In the most serious case, the ICBC prohibited a former rep, Kiran Lata Parmar, from holding an insurance license for two years and ordered costs of $612.50, in a case where, according to the decision, Parmar admitted to wrongdoing and requested the termination of her general insurance licence (which took effect on April 14, 2011).

The decision noted that she “was very contrite, accepted full responsibility for her actions, and acknowledged her conduct was clearly inappropriate”, adding that she was in “a unique position of financial distress” at the time. It reports that she misappropriated approximately $18,612 from 2009 to 2011. However, the case wasn’t pursued criminally as the funds were effectively reimbursed.

“While council acknowledged the severity of the particular hardship that motivated the former licensee and her otherwise unblemished record during her lengthy career as an insurance licensee, council maintained her misconduct was unacceptable and clearly constituted a breach of the fundamental licensing requirements of trustworthiness and the intention to carry on the business of insurance in good faith. Council found the former licensee’s motivation for her actions was not a justification for her inexcusable behaviour,” the order says.

In another case, the council found that a rep, Michael Anthony Edwin Crowe, created and distributed misleading marketing material that contained an unfair portrayal of a competitor’s insurance coverage; that he breached the confidentiality of clients in that material; didn’t get approval from the insurer underwriting the insurance for the marketing material; and, continued to distribute the material in another province after being directed to stop doing so by council staff.

In that case, the council ruled that he should be prohibited from using any marketing material unless it’s provided to him by the insurance company whose product he is soliciting.
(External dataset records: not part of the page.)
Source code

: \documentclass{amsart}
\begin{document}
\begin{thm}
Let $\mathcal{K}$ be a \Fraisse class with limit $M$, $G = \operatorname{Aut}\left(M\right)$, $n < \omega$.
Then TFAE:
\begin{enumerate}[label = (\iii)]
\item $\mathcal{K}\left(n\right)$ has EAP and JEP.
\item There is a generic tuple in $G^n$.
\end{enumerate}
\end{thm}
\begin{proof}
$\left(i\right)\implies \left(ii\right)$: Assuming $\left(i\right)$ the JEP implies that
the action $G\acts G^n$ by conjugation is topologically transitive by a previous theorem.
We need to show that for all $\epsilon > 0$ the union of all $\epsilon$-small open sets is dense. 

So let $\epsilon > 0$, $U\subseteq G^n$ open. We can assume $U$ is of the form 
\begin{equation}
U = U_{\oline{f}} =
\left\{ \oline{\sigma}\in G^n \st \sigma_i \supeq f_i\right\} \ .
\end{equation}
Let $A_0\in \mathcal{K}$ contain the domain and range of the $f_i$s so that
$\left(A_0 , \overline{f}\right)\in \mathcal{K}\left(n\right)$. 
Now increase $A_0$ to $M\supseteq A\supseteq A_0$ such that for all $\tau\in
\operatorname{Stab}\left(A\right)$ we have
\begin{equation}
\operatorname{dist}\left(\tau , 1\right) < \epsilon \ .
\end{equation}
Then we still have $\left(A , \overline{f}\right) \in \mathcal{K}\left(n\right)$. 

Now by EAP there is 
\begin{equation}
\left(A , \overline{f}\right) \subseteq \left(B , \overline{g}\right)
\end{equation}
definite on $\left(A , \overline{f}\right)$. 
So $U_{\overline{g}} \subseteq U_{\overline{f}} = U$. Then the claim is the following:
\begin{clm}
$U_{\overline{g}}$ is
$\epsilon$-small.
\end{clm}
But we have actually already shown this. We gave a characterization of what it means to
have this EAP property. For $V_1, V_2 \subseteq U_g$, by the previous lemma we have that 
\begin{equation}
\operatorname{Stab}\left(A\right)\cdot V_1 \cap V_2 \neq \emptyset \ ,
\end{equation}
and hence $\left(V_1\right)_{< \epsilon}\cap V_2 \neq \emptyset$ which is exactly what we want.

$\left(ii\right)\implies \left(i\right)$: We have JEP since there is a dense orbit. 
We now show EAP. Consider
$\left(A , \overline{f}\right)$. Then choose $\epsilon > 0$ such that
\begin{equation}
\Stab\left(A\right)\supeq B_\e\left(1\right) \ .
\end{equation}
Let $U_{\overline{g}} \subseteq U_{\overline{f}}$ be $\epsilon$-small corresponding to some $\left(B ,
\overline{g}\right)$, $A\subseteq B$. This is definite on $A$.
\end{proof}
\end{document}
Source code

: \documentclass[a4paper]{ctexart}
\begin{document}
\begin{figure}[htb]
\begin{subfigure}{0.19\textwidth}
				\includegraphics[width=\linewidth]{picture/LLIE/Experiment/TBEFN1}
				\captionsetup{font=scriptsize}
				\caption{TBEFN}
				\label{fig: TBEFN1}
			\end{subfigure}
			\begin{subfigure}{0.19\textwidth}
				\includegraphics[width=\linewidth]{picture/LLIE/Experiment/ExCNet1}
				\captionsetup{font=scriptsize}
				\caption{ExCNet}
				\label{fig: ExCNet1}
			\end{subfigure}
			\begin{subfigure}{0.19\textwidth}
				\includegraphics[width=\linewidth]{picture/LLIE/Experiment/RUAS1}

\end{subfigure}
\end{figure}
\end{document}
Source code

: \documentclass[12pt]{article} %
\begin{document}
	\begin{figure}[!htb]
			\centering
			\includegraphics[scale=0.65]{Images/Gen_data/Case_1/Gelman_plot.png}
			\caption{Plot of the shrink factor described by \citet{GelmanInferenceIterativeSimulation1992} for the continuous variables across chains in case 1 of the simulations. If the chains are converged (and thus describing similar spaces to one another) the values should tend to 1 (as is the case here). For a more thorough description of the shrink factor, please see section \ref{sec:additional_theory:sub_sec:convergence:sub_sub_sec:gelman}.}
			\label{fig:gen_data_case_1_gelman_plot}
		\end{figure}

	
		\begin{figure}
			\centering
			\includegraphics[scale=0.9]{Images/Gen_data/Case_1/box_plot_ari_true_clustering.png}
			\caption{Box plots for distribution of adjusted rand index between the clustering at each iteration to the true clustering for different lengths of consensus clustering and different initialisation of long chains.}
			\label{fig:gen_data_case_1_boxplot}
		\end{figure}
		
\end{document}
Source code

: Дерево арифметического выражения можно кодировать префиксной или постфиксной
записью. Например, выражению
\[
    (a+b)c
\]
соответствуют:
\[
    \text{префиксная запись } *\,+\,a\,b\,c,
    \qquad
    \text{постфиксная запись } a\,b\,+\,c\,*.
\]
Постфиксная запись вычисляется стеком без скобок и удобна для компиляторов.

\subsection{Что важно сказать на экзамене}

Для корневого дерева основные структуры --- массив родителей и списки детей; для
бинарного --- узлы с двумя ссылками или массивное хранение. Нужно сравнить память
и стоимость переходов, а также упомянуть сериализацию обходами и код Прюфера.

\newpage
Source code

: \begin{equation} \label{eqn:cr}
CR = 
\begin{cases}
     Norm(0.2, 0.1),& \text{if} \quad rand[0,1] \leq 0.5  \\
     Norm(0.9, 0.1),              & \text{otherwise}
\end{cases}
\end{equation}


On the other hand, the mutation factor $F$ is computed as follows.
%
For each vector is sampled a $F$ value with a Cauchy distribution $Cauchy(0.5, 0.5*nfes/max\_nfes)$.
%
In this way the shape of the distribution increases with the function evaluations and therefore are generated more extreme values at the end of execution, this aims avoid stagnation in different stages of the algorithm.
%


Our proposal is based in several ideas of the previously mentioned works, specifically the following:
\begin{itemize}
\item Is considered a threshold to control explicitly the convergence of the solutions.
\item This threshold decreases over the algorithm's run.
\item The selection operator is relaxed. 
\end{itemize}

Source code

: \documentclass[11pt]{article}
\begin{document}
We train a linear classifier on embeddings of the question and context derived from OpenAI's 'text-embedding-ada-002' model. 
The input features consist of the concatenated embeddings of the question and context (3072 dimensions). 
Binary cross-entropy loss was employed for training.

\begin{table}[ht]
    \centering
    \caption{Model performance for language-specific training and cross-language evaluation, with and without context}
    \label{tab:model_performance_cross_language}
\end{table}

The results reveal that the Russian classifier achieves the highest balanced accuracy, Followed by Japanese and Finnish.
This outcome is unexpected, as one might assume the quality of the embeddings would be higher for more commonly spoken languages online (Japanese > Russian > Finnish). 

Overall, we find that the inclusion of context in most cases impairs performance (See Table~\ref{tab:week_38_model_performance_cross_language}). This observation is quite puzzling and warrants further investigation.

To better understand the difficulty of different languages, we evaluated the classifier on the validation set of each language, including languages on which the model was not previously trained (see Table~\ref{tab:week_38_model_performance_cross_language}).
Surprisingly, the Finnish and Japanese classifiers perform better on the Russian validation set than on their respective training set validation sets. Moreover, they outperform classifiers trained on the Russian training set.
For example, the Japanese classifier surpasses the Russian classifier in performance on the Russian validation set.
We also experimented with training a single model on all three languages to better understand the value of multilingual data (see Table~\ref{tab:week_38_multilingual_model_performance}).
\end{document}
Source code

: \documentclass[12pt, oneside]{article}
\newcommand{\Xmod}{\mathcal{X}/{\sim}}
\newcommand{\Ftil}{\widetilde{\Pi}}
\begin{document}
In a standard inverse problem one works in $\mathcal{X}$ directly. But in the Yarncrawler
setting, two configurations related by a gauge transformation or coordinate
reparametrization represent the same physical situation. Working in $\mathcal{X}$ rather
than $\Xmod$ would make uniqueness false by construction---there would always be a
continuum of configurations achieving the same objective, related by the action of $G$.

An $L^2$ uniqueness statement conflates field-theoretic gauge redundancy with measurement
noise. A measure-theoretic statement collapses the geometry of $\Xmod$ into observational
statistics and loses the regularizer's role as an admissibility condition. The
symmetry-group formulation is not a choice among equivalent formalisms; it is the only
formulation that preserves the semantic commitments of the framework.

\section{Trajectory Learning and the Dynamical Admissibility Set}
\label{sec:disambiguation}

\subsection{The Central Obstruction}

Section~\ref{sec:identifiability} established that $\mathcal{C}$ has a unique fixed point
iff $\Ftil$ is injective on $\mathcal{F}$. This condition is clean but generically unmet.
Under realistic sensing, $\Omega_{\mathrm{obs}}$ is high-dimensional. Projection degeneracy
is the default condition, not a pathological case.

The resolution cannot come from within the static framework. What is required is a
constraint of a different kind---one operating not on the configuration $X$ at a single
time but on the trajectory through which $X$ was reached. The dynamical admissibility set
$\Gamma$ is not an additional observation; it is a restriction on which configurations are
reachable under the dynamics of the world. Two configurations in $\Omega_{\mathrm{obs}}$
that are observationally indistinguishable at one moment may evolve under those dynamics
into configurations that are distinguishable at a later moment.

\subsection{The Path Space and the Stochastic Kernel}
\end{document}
He was also fined $10,000, and assessed investigative costs of $2,325.50.

Finally, it also fined a former rep $1,000 and assessed investigative costs of $787.50 amid allegations that insurance documents were signed to create the appearance they had been signed by the client. In that case, the council was unable to determine whether this was done at the request of the client or not, but it did find that it did not benefit the rep.

“Ultimately, council did not view this matter as a situation of untrustworthiness,” it says. Instead, it concluded that he did “not fully appreciate the importance of properly executing insurance transactions”.